Stormwater runoff from private properties with large areas of paved surfaces, like big box stores, strip malls, private universities, and major apartment complexes, was not previously regulated by EPA. These properties contribute a disproportionate amount of polluted runoff to nearby rivers. CLF and CRWA petitioned the EPA to regulate the aforementioned properties along the Charles, Mystic, and Neponset Rivers in 2019 and 2020.

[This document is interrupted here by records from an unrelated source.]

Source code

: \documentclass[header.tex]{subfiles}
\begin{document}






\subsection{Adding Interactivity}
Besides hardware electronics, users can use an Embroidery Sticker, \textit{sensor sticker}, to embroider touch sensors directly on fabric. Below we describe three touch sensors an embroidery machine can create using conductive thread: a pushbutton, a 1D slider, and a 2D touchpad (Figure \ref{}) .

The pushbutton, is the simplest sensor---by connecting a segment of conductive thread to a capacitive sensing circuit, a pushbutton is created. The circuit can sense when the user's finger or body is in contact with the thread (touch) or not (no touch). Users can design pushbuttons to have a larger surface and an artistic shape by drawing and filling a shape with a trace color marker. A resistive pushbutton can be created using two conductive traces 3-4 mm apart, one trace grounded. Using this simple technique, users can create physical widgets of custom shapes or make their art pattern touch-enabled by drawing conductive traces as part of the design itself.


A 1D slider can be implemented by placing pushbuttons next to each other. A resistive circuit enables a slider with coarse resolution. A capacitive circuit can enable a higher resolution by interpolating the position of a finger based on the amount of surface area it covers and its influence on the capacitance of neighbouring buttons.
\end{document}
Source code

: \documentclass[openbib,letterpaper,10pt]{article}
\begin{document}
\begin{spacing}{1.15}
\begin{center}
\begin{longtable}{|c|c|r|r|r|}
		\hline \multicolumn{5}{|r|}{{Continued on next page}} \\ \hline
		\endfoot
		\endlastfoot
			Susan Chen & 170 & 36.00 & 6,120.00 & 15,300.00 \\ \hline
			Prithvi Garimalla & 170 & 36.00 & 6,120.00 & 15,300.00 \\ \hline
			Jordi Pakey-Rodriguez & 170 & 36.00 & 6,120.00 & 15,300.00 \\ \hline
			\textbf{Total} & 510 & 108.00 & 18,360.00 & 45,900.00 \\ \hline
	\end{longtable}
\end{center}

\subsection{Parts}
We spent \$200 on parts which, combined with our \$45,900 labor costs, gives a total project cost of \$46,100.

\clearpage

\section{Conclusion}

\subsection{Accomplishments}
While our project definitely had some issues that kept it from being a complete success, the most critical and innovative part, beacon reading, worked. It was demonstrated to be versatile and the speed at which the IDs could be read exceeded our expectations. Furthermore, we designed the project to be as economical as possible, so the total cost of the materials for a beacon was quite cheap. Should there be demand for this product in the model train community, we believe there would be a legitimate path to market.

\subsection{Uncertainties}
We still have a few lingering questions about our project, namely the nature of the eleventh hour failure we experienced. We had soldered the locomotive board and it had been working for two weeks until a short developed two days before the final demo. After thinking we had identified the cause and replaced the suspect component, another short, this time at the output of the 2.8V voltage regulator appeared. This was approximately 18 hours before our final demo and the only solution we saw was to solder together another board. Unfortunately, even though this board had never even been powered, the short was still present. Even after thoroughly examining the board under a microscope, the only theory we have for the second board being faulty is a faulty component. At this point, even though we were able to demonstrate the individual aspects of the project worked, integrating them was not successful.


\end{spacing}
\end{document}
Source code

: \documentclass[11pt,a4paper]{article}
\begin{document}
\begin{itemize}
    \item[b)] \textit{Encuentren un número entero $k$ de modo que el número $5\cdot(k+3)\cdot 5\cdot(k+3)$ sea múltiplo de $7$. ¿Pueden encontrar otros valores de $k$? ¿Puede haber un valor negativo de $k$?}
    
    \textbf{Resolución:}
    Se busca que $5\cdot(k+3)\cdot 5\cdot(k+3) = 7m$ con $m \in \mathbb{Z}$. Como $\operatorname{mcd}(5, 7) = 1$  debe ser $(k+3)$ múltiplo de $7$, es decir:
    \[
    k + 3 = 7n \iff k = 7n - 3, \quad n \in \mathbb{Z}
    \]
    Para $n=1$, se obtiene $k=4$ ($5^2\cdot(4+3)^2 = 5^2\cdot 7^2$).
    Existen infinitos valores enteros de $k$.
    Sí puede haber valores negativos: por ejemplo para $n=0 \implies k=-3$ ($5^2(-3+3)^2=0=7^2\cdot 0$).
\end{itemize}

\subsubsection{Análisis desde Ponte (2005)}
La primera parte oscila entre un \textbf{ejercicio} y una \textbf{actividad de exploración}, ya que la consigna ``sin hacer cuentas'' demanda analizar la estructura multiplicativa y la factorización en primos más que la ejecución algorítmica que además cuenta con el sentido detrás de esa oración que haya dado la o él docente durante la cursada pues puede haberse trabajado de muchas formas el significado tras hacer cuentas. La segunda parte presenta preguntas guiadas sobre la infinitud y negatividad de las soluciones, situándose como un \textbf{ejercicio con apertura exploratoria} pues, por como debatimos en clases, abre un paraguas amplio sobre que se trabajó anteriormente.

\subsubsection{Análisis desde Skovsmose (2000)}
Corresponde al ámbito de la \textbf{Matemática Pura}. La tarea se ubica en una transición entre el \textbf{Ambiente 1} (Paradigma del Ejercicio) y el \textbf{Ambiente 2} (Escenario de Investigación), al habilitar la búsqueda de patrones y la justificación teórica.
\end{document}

In response to our petitions, EPA announced on September 14, 2022, that certain polluters in the three watersheds will be required to comply with a Clean Water Act permit to reduce stormwater runoff. But EPA has not yet issued the permits that will actually reduce stormwater pollution, which is why CLF and CRWA are taking EPA to court.
“The EPA must move quickly. Stormwater runoff is increasing as rainfall gets heavier with climate change, adding more pollution to our rivers,” said Emily Norton, CRWA’s Executive Director. “The Charles River is clearly suffering, as CRWAs monitoring of toxic algal blooms and water quality shows.”
Over several years, EPA’s failure to regulate these polluters has resulted in ever-increasing toxic algae blooms on all three rivers in the warmer months, which make people and pets sick, and put activities like boating and kayaking at risk – limiting public use of the river and harming the outdoor recreation economy. The blooms also degrade water quality and harm the wildlife that calls the rivers home.